Anyway, after describing how Twyla Tharp manages her work, Harford discusses how he keeps track of all his projects and plans and stray ideas.:
I have a related solution myself, a steel sheet on the wall of my office full of magnets and three-by-five-inch cards. Each card has a single project on it-something chunky that will take me at least a day to complete … I’ve chosen three projects and placed them at the top. They’re active projects and I allow myself to work on any of the three. All the others are on the back burner … They won’t distract me, but if the right idea comes along they may well snag some creative thread in my subconscious.
pp.53-54 of the Libby ebook version of Messy on an iPhone with the font size increased because my eyesight is poor
There is room for some sort of organization so long as you make room for the disorganization that could lead you to new discoveries. One of my challenges, then, is not letting the organizational part get in the way of the discovery part.

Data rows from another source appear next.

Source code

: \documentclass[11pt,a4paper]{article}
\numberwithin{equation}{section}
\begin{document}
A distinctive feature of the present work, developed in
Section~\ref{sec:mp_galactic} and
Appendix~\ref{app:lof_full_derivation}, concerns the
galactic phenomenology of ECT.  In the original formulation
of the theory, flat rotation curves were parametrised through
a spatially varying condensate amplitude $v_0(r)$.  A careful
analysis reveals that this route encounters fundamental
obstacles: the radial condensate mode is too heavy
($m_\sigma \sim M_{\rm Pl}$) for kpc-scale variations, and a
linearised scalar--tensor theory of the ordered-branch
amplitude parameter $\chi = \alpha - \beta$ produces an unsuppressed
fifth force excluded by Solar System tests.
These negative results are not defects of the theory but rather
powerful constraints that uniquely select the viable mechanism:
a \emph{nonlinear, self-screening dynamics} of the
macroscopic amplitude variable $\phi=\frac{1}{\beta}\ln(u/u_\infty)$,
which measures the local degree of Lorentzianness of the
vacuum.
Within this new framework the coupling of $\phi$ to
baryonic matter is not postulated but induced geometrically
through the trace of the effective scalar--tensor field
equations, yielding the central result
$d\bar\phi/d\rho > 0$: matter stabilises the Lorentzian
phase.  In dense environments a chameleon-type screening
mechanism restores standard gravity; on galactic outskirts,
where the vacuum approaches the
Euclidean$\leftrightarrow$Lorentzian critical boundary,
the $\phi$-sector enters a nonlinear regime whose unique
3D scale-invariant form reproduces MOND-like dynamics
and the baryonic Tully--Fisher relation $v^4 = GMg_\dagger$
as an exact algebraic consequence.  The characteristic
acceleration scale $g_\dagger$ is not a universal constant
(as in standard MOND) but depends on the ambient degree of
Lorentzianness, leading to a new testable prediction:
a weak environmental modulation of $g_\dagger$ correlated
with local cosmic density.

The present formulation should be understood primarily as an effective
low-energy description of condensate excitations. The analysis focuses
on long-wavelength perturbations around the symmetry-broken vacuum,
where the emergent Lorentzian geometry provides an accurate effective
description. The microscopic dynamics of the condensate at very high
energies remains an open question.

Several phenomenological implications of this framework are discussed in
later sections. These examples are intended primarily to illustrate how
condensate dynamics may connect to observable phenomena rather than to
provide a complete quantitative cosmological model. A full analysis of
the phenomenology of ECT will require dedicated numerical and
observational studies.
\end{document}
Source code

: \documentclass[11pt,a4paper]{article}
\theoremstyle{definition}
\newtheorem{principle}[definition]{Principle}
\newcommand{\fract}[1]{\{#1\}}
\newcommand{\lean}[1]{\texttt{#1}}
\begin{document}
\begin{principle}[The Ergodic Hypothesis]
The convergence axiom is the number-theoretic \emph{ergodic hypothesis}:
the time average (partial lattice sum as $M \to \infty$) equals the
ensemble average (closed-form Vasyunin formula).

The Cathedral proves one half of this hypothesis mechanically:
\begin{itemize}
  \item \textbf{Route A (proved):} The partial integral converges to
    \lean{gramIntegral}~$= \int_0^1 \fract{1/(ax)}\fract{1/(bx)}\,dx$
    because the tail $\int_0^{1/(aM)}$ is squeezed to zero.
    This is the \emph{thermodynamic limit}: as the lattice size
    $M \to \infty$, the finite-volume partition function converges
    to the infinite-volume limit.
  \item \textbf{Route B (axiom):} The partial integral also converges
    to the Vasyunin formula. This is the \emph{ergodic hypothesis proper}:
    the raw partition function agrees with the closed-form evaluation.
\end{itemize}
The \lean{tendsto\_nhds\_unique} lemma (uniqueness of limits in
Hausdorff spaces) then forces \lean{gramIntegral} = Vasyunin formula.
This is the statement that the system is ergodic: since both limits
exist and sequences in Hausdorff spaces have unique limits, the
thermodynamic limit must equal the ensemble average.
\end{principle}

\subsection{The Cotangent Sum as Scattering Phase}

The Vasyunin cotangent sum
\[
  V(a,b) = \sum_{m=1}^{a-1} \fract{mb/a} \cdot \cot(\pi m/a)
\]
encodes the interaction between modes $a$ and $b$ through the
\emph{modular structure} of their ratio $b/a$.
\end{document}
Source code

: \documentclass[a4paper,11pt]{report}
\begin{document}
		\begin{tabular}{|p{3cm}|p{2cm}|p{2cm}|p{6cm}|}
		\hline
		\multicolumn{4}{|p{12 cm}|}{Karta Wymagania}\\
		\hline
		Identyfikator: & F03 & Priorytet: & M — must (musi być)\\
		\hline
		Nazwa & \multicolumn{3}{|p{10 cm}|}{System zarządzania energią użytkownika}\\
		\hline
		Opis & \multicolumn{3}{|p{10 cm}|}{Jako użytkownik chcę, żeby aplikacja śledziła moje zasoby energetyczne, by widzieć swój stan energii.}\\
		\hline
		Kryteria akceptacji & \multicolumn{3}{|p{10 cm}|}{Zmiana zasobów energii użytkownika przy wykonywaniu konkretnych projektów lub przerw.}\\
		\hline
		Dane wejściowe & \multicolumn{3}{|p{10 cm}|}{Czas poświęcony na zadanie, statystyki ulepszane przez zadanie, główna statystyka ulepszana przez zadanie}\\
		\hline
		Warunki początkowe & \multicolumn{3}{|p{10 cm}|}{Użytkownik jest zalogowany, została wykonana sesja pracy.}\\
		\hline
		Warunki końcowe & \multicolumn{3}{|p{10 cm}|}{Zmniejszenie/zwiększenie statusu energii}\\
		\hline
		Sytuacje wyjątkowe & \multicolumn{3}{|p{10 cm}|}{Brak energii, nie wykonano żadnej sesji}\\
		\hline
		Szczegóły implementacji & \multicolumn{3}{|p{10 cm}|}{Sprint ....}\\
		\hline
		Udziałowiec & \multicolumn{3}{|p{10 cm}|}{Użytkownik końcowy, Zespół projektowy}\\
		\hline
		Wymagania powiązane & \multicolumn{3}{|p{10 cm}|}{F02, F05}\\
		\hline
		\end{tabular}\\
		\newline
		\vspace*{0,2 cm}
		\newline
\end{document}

For example, I use Pocket to save articles that I love or that I want to read later. If a bunch of articles pile up, I will get overwhelmed and then skim each article and archive or delete them to clean up my list. It took a long time for me to realize that all this is doing is forcing me to organize without understanding why I saved articles in the first place. There’s no point in archiving files or getting to inbox zero if you are only cleaning up for the sake of cleaning up. Thinking about why you left something where you did helps you understand its potential.
Which gets me back to my original idea for this post. I have all these tools I created to help me get organized, but maybe the reason why they didn’t stick is because I didn’t think about why I thought they were important. That’s my next step.